Buddhists and reality

Dear Dinh Hy Trinh,
By dint of reading and learning about Buddhism, one ends up having the impression that only Buddhists are devoid of illusion, lucid and that only they understand reality, that it requires effort and commitment without limits, which seems ultimately quite inaccessible and undesirable for the average person. So how is Buddhism going to continue to exist with such spiritual aristocracy?

Doctor Dinh Hy Trinh: Dear Sebastian,
I am sorry that what you have read and remembered about Buddhism has left you with such an impression of a feeling of superiority, of a monopoly on the understanding of reality, of a "spiritual aristocratism", "inaccessible for the average person"...

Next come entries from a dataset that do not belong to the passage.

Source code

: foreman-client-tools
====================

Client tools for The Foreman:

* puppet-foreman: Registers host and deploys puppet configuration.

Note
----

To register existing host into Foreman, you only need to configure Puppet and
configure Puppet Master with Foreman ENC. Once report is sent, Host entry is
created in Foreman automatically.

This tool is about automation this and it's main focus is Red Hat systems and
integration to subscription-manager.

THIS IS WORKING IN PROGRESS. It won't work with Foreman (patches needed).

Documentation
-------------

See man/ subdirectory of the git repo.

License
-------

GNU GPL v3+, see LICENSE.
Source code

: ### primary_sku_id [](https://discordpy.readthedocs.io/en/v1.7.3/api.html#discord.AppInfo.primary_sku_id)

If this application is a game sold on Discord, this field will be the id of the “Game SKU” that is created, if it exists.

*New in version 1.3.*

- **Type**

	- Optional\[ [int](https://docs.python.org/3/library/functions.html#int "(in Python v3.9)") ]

Personally, I don't have the same perception of Buddhism at all, for the simple reason that for me, Buddhism never claimed to bring understanding of the reality of the world. The truth taught by Gautama Buddha (the Four Noble Truths) is only a relative, psychological and pragmatic truth, pointing to human suffering, its causes and the path that leads to its extinction. This path is within everyone's reach, without any distinction of age, sex, ethnic origin, social origin, or predisposition of mind... Wouldn't that be the complete opposite of an aristocratic doctrine, reserved for an elite and inaccessible to the greatest number?